A tryptophol-containing emulgel ameliorates imiquimod-induced mice psoriasis

Abstract

Tryptophol (TOH) is an aromatic alcohol, a natural compound, which is produced by various microorganisms. TOH has been reported to have sleep-inducing effects, anti-microbial activities as well as immunoregulatory properties. While TOH was shown to suppress proinflammatory cytokine production in a variety of cell types, in vivo evidence supporting the immunosuppressive effect of TOH remains sparse. Here, we report that TOH reduced the severity of skin inflammation in a mouse model of imiquimod (IMQ)-induced psoriasis. The results revealed that the TOH-containing emulgel decreased the pathological score of the psoriasis area and severity index (PASI).
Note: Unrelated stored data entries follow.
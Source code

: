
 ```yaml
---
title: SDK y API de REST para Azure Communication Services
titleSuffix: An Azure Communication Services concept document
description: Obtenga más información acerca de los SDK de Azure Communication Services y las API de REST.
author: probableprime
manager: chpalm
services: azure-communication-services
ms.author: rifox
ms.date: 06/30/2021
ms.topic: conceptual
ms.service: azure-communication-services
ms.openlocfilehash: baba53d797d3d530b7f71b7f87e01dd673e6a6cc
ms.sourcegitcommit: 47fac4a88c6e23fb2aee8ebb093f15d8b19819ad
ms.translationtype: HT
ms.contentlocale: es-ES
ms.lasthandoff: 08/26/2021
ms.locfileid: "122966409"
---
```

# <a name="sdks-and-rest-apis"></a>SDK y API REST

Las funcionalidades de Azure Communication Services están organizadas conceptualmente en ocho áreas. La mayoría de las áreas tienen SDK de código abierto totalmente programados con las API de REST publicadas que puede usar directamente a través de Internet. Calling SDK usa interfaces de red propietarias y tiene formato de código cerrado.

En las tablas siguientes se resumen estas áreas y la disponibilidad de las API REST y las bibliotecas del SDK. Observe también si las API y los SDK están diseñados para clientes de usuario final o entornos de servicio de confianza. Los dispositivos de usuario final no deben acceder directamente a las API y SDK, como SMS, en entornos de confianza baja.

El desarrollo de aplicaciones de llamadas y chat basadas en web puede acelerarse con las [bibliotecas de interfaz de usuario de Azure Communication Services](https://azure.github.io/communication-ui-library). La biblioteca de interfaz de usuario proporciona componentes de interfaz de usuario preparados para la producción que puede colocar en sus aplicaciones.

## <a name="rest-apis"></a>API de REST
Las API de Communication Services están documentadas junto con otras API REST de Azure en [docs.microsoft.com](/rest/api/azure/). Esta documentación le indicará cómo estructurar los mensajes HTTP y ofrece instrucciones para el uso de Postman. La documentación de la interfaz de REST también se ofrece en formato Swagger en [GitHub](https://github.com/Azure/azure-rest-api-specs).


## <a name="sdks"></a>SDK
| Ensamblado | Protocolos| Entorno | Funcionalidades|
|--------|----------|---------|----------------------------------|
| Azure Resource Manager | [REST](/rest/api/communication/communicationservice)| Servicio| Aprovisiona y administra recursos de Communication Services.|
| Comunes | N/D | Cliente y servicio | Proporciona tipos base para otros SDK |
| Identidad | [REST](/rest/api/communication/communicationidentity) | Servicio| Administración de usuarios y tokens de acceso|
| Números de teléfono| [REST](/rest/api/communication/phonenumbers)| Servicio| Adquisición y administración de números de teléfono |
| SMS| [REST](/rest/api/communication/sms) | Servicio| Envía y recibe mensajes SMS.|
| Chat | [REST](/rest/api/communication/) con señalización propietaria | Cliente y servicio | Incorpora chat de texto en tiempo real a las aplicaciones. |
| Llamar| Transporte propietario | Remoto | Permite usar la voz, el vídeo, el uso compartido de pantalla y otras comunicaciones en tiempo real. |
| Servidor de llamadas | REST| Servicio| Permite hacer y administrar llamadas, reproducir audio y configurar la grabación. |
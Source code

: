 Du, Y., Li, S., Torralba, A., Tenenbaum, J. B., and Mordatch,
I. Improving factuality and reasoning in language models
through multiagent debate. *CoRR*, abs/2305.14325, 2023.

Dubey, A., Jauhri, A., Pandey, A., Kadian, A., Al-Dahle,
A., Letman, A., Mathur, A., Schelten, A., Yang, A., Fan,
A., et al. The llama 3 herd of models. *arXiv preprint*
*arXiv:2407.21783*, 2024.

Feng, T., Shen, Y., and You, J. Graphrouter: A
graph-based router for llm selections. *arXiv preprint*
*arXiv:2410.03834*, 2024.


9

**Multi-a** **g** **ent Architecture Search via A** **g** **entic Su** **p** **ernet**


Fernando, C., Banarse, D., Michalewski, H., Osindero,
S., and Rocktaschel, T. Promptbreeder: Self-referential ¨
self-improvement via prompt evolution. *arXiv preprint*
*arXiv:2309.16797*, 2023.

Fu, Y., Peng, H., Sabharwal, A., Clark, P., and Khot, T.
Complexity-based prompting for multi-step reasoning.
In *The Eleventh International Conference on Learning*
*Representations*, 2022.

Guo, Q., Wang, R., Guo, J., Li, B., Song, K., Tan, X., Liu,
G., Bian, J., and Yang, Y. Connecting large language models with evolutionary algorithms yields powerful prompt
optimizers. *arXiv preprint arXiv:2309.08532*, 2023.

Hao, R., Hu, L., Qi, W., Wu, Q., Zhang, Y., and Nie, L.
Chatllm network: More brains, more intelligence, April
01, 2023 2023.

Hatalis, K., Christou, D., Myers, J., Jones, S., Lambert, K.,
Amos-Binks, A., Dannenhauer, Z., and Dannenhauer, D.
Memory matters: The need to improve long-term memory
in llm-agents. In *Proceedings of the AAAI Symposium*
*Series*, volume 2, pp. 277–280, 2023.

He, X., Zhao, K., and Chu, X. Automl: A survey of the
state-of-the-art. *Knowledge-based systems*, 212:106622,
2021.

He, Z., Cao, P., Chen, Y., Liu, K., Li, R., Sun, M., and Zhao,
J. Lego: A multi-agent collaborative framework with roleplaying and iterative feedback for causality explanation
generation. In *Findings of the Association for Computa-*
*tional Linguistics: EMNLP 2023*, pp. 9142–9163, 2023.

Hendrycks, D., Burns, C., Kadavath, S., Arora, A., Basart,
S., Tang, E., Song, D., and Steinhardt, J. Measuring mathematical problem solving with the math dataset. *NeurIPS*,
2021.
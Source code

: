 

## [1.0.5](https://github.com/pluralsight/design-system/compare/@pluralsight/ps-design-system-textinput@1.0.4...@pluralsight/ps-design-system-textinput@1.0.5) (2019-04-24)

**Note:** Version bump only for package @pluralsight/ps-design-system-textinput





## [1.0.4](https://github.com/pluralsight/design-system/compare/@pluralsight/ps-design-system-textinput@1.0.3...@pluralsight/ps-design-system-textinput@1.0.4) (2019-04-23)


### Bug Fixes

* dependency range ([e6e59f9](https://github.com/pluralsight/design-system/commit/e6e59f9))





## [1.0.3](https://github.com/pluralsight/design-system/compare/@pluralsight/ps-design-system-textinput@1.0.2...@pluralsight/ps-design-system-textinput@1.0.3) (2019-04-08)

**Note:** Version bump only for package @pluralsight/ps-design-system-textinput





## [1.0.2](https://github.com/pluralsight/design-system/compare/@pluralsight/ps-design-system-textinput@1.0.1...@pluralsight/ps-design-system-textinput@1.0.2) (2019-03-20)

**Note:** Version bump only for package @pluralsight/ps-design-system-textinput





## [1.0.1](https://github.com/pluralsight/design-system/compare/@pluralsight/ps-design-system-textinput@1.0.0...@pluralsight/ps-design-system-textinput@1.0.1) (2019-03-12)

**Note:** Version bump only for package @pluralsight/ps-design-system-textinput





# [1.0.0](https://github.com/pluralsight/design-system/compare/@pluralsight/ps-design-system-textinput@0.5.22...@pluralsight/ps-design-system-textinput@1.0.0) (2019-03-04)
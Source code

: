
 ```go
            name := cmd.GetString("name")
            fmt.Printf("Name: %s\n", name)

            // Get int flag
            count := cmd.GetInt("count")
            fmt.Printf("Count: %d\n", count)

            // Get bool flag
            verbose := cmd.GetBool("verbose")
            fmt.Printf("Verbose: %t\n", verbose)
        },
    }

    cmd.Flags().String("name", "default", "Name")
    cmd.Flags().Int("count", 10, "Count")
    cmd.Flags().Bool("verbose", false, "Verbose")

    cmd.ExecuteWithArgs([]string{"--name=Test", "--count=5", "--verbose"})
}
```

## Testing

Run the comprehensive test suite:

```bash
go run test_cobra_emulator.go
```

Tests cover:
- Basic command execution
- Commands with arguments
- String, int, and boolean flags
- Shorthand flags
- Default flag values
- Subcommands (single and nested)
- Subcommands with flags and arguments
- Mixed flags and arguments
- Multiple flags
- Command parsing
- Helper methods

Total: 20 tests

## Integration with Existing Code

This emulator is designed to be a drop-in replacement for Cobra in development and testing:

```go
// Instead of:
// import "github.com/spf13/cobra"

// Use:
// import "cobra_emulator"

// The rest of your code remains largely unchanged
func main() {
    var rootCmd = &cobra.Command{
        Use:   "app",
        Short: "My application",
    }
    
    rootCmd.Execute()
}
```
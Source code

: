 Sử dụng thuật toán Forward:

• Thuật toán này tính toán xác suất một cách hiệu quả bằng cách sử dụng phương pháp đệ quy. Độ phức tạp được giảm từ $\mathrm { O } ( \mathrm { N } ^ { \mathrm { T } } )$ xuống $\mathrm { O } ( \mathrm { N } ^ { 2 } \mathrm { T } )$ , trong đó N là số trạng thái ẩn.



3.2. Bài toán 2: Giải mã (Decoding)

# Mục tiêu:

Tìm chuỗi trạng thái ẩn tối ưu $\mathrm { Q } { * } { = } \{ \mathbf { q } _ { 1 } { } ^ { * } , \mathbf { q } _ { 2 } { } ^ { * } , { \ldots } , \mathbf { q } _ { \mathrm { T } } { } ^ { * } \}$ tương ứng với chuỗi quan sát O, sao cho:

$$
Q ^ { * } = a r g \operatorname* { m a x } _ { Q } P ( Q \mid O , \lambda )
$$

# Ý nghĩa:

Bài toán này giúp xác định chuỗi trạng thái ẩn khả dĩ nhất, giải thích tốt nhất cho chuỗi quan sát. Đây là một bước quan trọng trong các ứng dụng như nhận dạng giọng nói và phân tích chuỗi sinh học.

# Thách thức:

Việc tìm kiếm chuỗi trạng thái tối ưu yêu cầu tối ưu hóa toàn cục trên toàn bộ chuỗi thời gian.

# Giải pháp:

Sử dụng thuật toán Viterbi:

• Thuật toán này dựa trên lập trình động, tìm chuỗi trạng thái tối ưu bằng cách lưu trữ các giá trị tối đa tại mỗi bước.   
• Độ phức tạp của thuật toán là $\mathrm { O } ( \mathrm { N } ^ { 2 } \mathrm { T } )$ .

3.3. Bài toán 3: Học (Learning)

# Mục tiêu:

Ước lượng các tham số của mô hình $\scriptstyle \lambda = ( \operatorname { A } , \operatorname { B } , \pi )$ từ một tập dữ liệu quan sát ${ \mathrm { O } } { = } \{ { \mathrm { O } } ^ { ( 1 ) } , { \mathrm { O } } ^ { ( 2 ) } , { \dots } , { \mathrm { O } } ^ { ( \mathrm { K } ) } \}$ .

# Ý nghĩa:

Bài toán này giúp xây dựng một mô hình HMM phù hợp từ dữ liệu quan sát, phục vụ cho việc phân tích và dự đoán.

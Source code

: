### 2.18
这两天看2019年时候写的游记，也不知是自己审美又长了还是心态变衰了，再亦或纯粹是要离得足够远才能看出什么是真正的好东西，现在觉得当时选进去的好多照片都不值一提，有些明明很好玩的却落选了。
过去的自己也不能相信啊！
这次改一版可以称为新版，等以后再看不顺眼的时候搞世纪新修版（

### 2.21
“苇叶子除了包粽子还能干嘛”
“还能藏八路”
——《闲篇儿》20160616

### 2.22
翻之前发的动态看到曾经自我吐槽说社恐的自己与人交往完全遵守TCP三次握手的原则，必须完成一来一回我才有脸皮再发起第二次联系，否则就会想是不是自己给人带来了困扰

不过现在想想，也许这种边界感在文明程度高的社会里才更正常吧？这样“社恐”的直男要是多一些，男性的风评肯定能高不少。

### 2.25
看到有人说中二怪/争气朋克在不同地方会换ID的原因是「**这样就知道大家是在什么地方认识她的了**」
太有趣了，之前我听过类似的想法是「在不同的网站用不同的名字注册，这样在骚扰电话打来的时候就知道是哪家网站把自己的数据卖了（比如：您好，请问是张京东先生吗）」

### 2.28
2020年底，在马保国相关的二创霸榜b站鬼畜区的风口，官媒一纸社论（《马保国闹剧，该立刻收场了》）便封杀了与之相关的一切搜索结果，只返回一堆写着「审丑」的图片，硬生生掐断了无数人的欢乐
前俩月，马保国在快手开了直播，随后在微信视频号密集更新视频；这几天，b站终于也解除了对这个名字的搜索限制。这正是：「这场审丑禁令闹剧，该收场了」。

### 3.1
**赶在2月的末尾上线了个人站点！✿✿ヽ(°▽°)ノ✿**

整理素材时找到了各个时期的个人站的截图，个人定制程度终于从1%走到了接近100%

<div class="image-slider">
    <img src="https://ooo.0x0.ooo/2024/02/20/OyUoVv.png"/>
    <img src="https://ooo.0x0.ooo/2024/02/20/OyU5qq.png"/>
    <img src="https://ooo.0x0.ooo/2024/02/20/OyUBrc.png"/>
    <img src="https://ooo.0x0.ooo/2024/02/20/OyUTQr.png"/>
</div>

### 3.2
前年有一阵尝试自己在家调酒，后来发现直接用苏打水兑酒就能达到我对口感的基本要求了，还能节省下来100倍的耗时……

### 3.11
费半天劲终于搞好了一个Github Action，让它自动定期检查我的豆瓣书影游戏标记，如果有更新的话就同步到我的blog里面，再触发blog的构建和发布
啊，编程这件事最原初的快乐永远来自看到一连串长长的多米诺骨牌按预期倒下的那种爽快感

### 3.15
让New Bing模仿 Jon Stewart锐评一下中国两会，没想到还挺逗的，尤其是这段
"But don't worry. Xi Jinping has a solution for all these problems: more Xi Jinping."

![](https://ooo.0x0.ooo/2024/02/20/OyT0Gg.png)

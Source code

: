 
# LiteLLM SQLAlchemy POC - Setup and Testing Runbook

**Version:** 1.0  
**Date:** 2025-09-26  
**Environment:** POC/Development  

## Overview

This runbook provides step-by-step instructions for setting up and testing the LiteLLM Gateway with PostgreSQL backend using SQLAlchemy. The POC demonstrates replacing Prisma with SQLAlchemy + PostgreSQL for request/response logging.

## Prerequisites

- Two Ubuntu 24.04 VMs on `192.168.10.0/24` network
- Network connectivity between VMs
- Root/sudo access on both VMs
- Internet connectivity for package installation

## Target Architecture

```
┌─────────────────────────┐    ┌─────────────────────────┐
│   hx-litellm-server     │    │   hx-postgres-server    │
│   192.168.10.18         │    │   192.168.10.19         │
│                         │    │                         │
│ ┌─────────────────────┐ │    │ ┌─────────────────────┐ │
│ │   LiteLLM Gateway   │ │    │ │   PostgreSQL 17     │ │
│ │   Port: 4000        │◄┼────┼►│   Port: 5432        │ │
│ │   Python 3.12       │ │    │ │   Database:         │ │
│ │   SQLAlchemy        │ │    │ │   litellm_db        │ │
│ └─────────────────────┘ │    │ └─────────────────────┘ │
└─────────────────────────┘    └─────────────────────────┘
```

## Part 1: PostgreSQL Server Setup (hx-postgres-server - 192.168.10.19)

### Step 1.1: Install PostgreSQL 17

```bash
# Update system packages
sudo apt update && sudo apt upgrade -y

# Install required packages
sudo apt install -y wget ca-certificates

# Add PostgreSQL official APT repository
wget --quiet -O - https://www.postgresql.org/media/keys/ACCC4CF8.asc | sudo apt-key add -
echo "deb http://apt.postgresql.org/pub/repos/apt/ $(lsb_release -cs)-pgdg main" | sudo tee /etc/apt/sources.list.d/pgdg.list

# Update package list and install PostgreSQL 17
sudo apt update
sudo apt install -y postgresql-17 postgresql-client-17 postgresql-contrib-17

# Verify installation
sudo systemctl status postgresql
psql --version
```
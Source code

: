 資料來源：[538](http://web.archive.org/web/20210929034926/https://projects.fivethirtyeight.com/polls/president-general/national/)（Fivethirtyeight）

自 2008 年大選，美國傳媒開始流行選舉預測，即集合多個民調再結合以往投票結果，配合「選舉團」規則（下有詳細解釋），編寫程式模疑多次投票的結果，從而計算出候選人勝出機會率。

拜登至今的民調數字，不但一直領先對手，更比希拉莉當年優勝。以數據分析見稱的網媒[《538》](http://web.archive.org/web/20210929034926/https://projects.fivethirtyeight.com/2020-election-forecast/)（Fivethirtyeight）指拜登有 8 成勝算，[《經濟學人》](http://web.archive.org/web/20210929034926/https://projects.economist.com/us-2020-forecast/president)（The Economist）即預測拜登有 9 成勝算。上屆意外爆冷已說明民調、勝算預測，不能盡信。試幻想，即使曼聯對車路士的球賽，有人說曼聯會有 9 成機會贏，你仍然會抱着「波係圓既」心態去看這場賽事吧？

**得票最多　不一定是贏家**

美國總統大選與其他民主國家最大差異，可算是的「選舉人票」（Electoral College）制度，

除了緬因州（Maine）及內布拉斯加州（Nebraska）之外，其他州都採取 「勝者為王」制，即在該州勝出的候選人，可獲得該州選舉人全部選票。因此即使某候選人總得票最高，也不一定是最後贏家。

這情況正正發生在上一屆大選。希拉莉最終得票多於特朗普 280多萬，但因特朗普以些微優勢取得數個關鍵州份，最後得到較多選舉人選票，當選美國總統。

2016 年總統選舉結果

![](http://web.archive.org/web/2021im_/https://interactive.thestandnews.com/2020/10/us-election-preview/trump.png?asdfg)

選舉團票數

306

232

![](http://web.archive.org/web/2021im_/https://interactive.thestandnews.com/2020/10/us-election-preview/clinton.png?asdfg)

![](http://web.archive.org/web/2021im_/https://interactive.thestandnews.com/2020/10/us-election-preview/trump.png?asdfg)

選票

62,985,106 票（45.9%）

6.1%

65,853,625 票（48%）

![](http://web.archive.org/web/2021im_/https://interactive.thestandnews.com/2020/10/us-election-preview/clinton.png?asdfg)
Topical administration of TOH-containing emulgel inhibited keratinocyte proliferation in IMQ-treated skin as indicated by reduced immunoreactivity for Ki67 and decreased mRNA expression of K6, K16 and K17. Skin of TOH-containing emulgel-treated IMQ mice displayed fewer Giemsa-positive cells and CD4⁺ cells than those of emulgel-treated IMQ mice, suggesting a decreased dermal infiltration of mast cells and CD4⁺ T cells, respectively. RT-qPCR results showed that interleukin (IL)-17A, IL-23 and IL-33 were downregulated in psoriatic skin of TOH-containing emulgel-treated IMQ mice. Western blot analysis demonstrated that phosphorylation of JAK2 and STAT3, downstream signaling molecules of IL-17A and IL-23, was decreased in TOH-containing emulgel-treated IMQ mice. Additionally, TOH-containing emulgel dermal application alleviated IMQ-induced splenomegaly and suppressed expression of TNFα, IL-1 and IL-6 in spleen and axillary lymph nodes. This study revealed that a TOH-containing emulgel attenuates IMQ-induced inflammation in psoriatic mice and could be a new therapeutic agent for managing psoriasis.